··· Dataset
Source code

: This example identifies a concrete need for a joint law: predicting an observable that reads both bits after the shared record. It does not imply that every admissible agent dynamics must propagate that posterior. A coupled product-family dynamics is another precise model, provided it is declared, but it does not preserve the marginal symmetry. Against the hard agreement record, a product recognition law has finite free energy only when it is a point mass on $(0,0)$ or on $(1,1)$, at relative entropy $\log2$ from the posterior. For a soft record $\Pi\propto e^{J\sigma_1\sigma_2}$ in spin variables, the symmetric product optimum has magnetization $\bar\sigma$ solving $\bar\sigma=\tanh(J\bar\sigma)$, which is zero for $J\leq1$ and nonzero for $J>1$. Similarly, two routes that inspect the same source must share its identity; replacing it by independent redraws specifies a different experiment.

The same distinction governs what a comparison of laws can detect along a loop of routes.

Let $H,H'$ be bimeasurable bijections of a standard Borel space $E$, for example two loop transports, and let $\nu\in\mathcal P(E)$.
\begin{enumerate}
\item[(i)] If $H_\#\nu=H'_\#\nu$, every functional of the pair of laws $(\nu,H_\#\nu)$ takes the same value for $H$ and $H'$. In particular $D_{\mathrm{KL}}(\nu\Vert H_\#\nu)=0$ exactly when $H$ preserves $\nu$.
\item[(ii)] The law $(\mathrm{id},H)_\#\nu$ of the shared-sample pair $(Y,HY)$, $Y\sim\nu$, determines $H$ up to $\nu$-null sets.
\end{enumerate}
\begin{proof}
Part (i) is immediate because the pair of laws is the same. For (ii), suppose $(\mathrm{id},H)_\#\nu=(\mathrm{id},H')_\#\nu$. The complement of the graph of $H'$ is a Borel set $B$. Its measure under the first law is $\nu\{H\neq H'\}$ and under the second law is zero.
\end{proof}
······
Aim of the task:
In the entries above, count the lines that contain the string "laws" and reply with the number only.

Written response:
3